:: The data ::

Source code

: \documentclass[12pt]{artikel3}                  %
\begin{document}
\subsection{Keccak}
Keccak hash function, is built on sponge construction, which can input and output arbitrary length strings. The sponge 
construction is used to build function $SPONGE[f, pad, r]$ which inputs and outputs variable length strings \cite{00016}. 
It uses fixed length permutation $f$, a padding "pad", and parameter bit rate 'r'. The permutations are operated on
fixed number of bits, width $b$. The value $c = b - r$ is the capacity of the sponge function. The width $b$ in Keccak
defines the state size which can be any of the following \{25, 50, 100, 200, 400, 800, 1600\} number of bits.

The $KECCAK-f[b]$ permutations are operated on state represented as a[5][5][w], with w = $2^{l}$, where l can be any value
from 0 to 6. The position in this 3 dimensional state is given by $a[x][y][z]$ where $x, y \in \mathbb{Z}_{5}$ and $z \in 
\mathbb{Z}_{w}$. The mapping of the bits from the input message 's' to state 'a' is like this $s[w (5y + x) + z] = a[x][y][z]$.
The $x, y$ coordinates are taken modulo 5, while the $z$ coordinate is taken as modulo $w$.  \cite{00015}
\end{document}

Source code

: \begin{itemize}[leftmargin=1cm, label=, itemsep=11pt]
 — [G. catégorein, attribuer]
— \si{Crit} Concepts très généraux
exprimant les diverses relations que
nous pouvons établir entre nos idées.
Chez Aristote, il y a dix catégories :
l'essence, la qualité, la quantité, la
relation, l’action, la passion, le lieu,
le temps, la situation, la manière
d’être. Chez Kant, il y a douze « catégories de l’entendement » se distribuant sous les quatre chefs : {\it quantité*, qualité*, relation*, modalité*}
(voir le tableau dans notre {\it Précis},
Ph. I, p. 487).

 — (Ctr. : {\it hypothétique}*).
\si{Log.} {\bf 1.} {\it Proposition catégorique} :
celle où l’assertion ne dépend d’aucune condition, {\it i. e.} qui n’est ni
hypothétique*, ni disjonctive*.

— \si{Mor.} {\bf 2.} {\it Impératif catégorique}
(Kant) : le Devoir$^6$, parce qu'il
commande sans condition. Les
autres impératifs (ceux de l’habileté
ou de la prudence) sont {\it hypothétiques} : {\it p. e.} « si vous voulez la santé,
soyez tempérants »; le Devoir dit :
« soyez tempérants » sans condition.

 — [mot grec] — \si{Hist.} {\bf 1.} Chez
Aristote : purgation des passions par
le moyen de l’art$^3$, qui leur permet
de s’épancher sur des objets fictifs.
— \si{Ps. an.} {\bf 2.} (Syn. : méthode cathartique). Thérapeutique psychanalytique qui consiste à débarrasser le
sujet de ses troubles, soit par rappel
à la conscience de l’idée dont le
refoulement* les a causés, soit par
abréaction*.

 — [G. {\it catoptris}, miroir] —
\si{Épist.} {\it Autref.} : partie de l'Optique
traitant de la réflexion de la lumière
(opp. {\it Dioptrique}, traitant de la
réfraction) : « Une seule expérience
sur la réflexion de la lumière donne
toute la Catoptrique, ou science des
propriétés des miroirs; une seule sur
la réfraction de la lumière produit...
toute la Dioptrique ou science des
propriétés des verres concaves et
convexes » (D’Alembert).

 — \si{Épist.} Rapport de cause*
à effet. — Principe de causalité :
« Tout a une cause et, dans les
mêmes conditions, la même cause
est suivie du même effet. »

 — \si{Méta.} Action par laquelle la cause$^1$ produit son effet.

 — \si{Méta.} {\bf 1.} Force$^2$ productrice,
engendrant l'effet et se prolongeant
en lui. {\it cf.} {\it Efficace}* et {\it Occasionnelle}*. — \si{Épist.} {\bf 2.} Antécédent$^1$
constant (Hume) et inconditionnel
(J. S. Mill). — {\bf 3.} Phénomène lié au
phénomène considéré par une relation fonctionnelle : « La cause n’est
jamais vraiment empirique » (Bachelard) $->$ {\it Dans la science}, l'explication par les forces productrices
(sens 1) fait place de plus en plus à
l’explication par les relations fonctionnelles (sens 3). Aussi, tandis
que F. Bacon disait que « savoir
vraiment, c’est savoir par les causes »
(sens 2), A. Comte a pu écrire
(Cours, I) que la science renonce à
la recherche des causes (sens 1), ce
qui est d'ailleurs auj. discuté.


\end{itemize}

:: The problem ::
Make a verbatim copy of every entry shown above.

:: Answer section ::
Source code

: \documentclass[12pt]{artikel3}                  %
\begin{document}
\subsection{Keccak}
Keccak hash function, is built on sponge construction, which can input and output arbitrary length strings. The sponge 
construction is used to build function $SPONGE[f, pad, r]$ which inputs and outputs variable length strings \cite{00016}. 
It uses fixed length permutation $f$, a padding "pad", and parameter bit rate 'r'. The permutations are operated on
fixed number of bits, width $b$. The value $c = b - r$ is the capacity of the sponge function. The width $b$ in Keccak
defines the state size which can be any of the following \{25, 50, 100, 200, 400, 800, 1600\} number of bits.

The $KECCAK-f[b]$ permutations are operated on state represented as a[5][5][w], with w = $2^{l}$, where l can be any value
from 0 to 6. The position in this 3 dimensional state is given by $a[x][y][z]$ where $x, y \in \mathbb{Z}_{5}$ and $z \in 
\mathbb{Z}_{w}$. The mapping of the bits from the input message 's' to state 'a' is like this $s[w (5y + x) + z] = a[x][y][z]$.
The $x, y$ coordinates are taken modulo 5, while the $z$ coordinate is taken as modulo $w$.  \cite{00015}
\end{document}

Source code

: \begin{itemize}[leftmargin=1cm, label=, itemsep=11pt]
 — [G. catégorein, attribuer]
— \si{Crit} Concepts très généraux
exprimant les diverses relations que
nous pouvons établir entre nos idées.
Chez Aristote, il y a dix catégories :
l'essence, la qualité, la quantité, la
relation, l’action, la passion, le lieu,
le temps, la situation, la manière
d’être. Chez Kant, il y a douze « catégories de l’entendement » se distribuant sous les quatre chefs : {\it quantité*, qualité*, relation*, modalité*}
(voir le tableau dans notre {\it Précis},
Ph. I, p. 487).

 — (Ctr. : {\it hypothétique}*).
\si{Log.} {\bf 1.} {\it Proposition catégorique} :
celle où l’assertion ne dépend d’aucune condition, {\it i. e.} qui n’est ni
hypothétique*, ni disjonctive*.

— \si{Mor.} {\bf 2.} {\it Impératif catégorique}
(Kant) : le Devoir$^6$, parce qu'il
commande sans condition. Les
autres impératifs (ceux de l’habileté
ou de la prudence) sont {\it hypothétiques} : {\it p. e.} « si vous voulez la santé,
soyez tempérants »; le Devoir dit :
« soyez tempérants » sans condition.

 — [mot grec] — \si{Hist.} {\bf 1.} Chez
Aristote : purgation des passions par
le moyen de l’art$^3$, qui leur permet
de s’épancher sur des objets fictifs.
— \si{Ps. an.} {\bf 2.} (Syn. : méthode cathartique). Thérapeutique psychanalytique qui consiste à débarrasser le
sujet de ses troubles, soit par rappel
à la conscience de l’idée dont le
refoulement* les a causés, soit par
abréaction*.

 — [G. {\it catoptris}, miroir] —
\si{Épist.} {\it Autref.} : partie de l'Optique
traitant de la réflexion de la lumière
(opp. {\it Dioptrique}, traitant de la
réfraction) : « Une seule expérience
sur la réflexion de la lumière donne
toute la Catoptrique, ou science des
propriétés des miroirs; une seule sur
la réfraction de la lumière produit...
toute la Dioptrique ou science des
propriétés des verres concaves et
convexes » (D’Alembert).

 — \si{Épist.} Rapport de cause*
à effet. — Principe de causalité :
« Tout a une cause et, dans les
mêmes conditions, la même cause
est suivie du même effet. »

 — \si{Méta.} Action par laquelle la cause$^1$ produit son effet.

 — \si{Méta.} {\bf 1.} Force$^2$ productrice,
engendrant l'effet et se prolongeant
en lui. {\it cf.} {\it Efficace}* et {\it Occasionnelle}*. — \si{Épist.} {\bf 2.} Antécédent$^1$
constant (Hume) et inconditionnel
(J. S. Mill). — {\bf 3.} Phénomène lié au
phénomène considéré par une relation fonctionnelle : « La cause n’est
jamais vraiment empirique » (Bachelard) $->$ {\it Dans la science}, l'explication par les forces productrices
(sens 1) fait place de plus en plus à
l’explication par les relations fonctionnelles (sens 3). Aussi, tandis
que F. Bacon disait que « savoir
vraiment, c’est savoir par les causes »
(sens 2), A. Comte a pu écrire
(Cours, I) que la science renonce à
la recherche des causes (sens 1), ce
qui est d'ailleurs auj. discuté.


\end{itemize}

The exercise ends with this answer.